→ **What the exercise asks**
The task calls for the count of lines containing "blob" in these records, given as a number with no other words.

────────────────

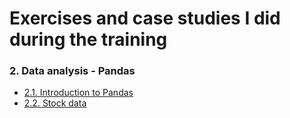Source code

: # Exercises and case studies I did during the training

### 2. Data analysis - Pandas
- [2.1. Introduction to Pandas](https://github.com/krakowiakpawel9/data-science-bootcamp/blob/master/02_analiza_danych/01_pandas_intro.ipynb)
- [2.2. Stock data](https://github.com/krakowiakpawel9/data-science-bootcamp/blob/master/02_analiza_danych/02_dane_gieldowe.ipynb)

────────────────

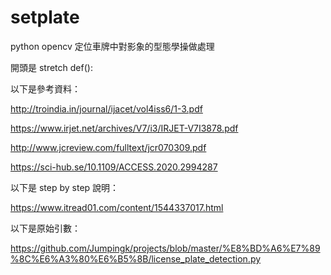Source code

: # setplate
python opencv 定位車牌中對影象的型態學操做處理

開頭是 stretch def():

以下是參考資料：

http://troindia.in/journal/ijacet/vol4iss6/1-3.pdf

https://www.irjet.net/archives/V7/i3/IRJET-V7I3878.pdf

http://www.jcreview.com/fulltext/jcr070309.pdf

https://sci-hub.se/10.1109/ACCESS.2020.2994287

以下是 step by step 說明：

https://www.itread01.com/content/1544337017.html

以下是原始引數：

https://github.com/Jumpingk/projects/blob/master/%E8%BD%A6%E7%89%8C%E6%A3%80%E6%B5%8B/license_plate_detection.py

────────────────

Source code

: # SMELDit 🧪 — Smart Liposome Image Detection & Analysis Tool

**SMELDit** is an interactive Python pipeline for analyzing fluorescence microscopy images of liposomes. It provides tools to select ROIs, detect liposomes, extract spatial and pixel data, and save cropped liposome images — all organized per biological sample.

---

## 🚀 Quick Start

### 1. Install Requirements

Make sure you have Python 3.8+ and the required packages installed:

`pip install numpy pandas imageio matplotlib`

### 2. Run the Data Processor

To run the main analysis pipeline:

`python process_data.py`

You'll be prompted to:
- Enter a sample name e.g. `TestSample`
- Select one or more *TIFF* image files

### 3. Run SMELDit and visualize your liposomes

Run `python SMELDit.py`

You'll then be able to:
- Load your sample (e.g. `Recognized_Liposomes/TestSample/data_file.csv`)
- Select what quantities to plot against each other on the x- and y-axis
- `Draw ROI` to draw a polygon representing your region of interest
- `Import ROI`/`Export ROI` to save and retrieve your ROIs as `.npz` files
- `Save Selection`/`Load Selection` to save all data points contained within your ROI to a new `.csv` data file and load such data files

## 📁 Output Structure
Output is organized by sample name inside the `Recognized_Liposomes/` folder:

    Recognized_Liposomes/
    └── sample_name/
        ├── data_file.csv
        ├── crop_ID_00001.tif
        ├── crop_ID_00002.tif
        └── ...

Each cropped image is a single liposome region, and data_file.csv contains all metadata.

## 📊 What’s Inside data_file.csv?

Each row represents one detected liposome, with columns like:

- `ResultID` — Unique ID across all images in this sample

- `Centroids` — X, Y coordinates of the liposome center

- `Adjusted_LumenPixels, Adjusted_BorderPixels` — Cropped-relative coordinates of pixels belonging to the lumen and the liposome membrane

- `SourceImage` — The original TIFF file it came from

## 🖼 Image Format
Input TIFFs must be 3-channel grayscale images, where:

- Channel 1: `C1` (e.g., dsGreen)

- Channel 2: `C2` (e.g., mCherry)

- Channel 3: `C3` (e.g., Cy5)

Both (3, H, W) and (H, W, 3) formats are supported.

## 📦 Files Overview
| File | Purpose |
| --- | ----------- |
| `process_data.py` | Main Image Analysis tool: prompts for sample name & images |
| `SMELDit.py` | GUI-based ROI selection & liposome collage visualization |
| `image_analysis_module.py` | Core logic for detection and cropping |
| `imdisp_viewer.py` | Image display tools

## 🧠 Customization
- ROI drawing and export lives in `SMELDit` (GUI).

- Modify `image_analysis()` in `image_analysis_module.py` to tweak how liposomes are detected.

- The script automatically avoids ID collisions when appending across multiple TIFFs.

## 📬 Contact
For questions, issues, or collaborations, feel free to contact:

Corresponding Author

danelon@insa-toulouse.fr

────────────────

→ **Exercise answer**
3